▸ About this task
If a line in the records contains the string "emph", show that line.

▸ Exercise inputs
- - - - -
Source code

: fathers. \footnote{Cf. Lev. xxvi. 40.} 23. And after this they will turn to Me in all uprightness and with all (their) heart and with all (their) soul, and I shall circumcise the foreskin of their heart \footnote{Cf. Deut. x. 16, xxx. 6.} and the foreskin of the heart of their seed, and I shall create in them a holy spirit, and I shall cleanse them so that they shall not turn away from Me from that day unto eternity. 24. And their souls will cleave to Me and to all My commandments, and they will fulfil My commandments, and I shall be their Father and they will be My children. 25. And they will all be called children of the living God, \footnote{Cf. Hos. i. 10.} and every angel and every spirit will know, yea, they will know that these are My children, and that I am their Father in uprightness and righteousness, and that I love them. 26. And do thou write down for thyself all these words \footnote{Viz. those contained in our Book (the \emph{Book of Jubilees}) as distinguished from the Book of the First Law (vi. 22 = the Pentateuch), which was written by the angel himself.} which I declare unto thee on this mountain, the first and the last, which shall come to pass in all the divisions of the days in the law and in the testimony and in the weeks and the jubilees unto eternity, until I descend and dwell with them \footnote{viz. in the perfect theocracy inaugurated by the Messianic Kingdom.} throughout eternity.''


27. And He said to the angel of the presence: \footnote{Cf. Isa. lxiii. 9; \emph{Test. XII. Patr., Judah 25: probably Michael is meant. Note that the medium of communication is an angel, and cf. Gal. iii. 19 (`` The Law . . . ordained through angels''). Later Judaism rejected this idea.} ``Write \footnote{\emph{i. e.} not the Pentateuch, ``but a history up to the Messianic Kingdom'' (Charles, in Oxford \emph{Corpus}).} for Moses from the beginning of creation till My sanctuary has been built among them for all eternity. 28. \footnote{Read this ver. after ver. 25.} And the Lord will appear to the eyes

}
- - - - -
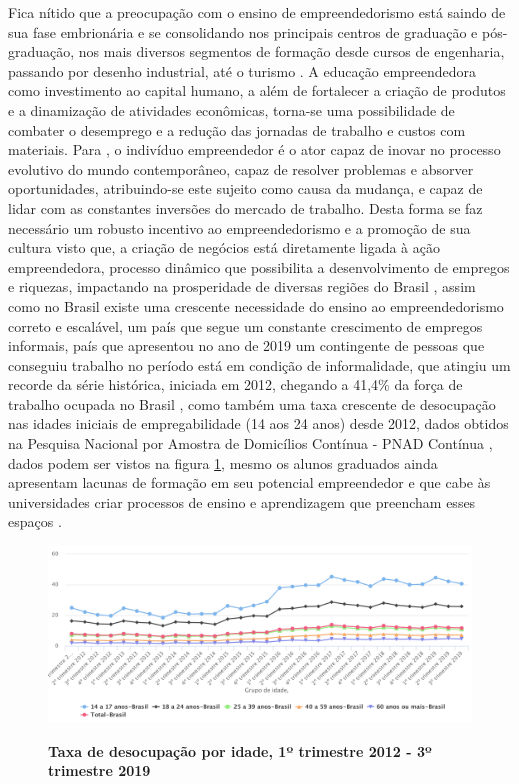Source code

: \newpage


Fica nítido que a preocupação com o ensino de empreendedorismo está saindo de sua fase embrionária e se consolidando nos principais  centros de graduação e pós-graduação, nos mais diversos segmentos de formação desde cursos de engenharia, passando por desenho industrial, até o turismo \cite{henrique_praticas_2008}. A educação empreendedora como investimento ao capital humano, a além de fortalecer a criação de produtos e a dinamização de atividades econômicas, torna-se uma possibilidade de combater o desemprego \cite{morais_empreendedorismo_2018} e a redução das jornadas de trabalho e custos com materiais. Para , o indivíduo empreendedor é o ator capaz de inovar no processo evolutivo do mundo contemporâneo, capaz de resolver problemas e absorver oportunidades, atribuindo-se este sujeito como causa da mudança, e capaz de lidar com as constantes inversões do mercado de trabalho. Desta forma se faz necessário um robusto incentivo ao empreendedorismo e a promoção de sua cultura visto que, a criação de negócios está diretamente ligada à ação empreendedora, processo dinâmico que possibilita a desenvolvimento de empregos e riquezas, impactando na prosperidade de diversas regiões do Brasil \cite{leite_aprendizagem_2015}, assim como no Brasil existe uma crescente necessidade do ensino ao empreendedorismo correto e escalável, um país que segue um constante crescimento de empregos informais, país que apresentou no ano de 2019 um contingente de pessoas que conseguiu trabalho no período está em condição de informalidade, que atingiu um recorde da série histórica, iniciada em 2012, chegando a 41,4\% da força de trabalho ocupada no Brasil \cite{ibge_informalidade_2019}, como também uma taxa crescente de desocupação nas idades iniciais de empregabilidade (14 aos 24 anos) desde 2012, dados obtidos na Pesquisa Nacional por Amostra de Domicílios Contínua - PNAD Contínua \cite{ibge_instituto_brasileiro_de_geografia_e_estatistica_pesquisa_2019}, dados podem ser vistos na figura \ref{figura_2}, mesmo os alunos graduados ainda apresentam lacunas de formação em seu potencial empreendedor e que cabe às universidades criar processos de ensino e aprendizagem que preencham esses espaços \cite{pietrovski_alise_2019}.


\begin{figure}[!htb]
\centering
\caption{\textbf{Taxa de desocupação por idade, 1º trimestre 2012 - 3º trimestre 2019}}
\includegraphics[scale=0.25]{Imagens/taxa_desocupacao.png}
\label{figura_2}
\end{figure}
- - - - -
▸ Result of the exercise
: fathers. \footnote{Cf. Lev. xxvi. 40.} 23. And after this they will turn to Me in all uprightness and with all (their) heart and with all (their) soul, and I shall circumcise the foreskin of their heart \footnote{Cf. Deut. x. 16, xxx. 6.} and the foreskin of the heart of their seed, and I shall create in them a holy spirit, and I shall cleanse them so that they shall not turn away from Me from that day unto eternity. 24. And their souls will cleave to Me and to all My commandments, and they will fulfil My commandments, and I shall be their Father and they will be My children. 25. And they will all be called children of the living God, \footnote{Cf. Hos. i. 10.} and every angel and every spirit will know, yea, they will know that these are My children, and that I am their Father in uprightness and righteousness, and that I love them. 26. And do thou write down for thyself all these words \footnote{Viz. those contained in our Book (the \emph{Book of Jubilees}) as distinguished from the Book of the First Law (vi. 22 = the Pentateuch), which was written by the angel himself.} which I declare unto thee on this mountain, the first and the last, which shall come to pass in all the divisions of the days in the law and in the testimony and in the weeks and the jubilees unto eternity, until I descend and dwell with them \footnote{viz. in the perfect theocracy inaugurated by the Messianic Kingdom.} throughout eternity.''
27. And He said to the angel of the presence: \footnote{Cf. Isa. lxiii. 9; \emph{Test. XII. Patr., Judah 25: probably Michael is meant. Note that the medium of communication is an angel, and cf. Gal. iii. 19 (`` The Law . . . ordained through angels''). Later Judaism rejected this idea.} ``Write \footnote{\emph{i. e.} not the Pentateuch, ``but a history up to the Messianic Kingdom'' (Charles, in Oxford \emph{Corpus}).} for Moses from the beginning of creation till My sanctuary has been built among them for all eternity. 28. \footnote{Read this ver. after ver. 25.} And the Lord will appear to the eyes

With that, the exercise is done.